Guns ’N Roses once wrote a song about November Rain, and how it is hard to hold a candle in it. In our lives, the candle could be a metaphor for spirit, or for hope, or the flickering desire to keep training while the heavens drop 34 degree rain on us as the day gets dark at 4:30, or 4:00, or just never really gets light at all.  Sometimes the snow gods tease us with a late October cold snap, and a snowstorm that blesses Middlebury, but not quite us, with skiable snow.  Maybe this year, we think, there will be no November Rain. Maybe everything that New England has taught us—that this month should be endured with Stoicism, with Strong Resolve and a Stiff Upper Lip—will be unnecessary, because we’ll just glide through November in hard packed tracks.  But this has not ever happened.  And while the sixty-degree weather last week was fine, we know that when everything shakes out, it’s going to be pouring rain on us as we do intervals on Petersburg Pass, or slog through four inches of freezing mud on the Taconic Crest.

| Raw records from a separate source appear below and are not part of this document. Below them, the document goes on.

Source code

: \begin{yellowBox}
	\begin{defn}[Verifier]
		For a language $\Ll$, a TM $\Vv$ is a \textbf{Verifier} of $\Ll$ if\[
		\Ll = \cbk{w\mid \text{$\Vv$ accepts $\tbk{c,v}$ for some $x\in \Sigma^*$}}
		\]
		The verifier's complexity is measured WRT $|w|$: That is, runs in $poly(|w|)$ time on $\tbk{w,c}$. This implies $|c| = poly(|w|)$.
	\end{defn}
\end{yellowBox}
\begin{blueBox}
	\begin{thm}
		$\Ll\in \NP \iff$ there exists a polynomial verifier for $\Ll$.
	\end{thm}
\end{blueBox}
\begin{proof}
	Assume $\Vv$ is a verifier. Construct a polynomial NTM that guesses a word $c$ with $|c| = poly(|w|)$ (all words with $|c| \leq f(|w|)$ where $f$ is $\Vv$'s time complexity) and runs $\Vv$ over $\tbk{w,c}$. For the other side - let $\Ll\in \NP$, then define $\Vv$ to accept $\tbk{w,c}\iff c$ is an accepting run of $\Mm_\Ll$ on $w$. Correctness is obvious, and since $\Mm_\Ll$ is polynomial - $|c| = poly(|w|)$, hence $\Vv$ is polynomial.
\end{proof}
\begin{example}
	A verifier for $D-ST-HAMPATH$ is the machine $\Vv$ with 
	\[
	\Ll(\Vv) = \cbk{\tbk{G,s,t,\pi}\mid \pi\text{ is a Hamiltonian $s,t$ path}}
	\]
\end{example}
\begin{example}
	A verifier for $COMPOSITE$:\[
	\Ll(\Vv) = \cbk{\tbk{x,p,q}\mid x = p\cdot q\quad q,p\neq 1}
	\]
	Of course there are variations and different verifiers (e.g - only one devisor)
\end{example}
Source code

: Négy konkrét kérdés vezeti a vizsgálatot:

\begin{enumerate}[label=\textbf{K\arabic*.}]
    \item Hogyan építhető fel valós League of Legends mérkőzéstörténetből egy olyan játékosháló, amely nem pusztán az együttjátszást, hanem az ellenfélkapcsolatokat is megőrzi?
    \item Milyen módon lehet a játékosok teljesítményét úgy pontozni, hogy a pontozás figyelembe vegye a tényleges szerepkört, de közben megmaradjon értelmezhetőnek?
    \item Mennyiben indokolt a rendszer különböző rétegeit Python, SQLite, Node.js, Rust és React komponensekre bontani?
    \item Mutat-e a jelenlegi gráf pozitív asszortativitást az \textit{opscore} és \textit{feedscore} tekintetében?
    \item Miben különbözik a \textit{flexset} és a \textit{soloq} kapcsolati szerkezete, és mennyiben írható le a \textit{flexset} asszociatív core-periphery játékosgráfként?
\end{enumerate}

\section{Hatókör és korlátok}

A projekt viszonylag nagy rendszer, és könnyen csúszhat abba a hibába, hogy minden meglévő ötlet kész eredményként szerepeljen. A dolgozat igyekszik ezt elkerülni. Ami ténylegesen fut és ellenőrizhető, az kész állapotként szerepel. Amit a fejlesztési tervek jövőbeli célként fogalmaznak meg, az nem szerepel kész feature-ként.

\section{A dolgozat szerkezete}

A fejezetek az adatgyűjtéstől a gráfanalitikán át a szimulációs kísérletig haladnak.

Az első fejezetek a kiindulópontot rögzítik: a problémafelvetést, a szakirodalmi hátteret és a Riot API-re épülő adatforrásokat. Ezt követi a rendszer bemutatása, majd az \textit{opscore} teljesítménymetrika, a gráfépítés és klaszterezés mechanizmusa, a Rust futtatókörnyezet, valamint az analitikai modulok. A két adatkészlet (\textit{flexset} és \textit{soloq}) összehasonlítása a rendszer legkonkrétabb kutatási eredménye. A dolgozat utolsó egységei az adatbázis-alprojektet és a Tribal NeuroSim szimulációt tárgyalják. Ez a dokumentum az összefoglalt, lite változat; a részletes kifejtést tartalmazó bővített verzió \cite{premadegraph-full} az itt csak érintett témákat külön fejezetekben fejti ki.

So why keep trying? How to forge on through this month of despair? We have a bottomless pile of work, only a minor vacation on the horizon, and we have no friends because we only hang out with the Ski Team. Fortunately, we only need to look back to Slash and the gang for inspiration.  As we hear GNR belt it out: “so never mind the darkness, we still can find a way, 'cause nothin' lasts forever, even cold November rain,” the words ring true in our minds and hearts.  No matter how bleak the outlook, December is on the horizon.  Promises of snow (knock on wood) and all it brings, a long winter break, and the start of the racing season must drive us forward.  We can look with fondness on the summer months and the blissful beginning to a Berkshire fall, and we realize that all our hard work will come to fruition in the snowy months ahead.

Remember this?

Perhaps November is here to make us appreciate the winter fully.  Perhaps without the darkness and despair the enjoyment would be dampened.  Better one miserable month now than six in a row that are mediocre.  And while it has been nighttime since 2:30 today, I know the sun will rise again (but probably not tomorrow, or the next day… or even for a week at this point, according to the forecast).  So we must persevere, and have fun, and treat awful runs like adventures.  We need to rejoice in the few friends we do have, and try to be supportive, to help each other through this month.  And we can wear our team jackets, and wax the boards in the ski room, and listen to The Sounds, to start to get in the winter spirit.

 

November is half over already.

Slash shreds... and provides some insight.